Stored data entries:

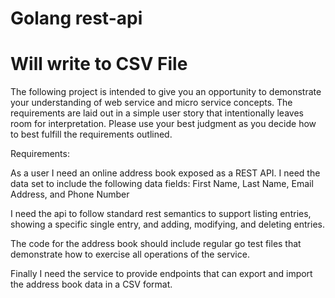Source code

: # Golang rest-api
# Will write to CSV File

The following project is intended to give you an opportunity to demonstrate your understanding of web service and micro service concepts.  The requirements are laid out in a simple user story that intentionally leaves room for interpretation. Please use your best judgment as you decide how to best fulfill the requirements outlined. 


Requirements: 

As a user I need an online address book exposed as a REST API.  I need the data set to include the following data fields: 
First Name, Last Name, Email Address, and Phone Number

I need the api to follow standard rest semantics to support listing entries, showing a specific single entry, and adding, modifying, and deleting entries.  

The code for the address book should include regular go test files that demonstrate how to exercise all operations of the service.  

Finally I need the service to provide endpoints that can export and import the address book data in a CSV format.  


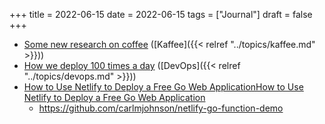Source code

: +++
title = 2022-06-15
date = 2022-06-15
tags = ["Journal"]
draft = false
+++

-   [Some new research on coffee](https://www.nytimes.com/2022/06/01/well/eat/coffee-study-lower-dying-risk.amp.html) ([Kaffee]({{< relref "../topics/kaffee.md" >}}))
-   [How we deploy 100 times a day](https://monzo.com/blog/2022/05/16/how-we-deploy-to-production-over-100-times-a-day) ([DevOps]({{< relref "../topics/devops.md" >}}))
-   [How to Use Netlify to Deploy a Free Go Web ApplicationHow to Use Netlify to Deploy a Free Go Web Application](https://blog.carlmjohnson.net/post/2020/how-to-host-golang-on-netlify-for-free/https://blog.carlmjohnson.net/post/2020/how-to-host-golang-on-netlify-for-free/)
    -   <https://github.com/carlmjohnson/netlify-go-function-demo>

__EXERCISE AIM__. Please say only the number of lines in the data that hold "relref".

__RESPONSE__. 2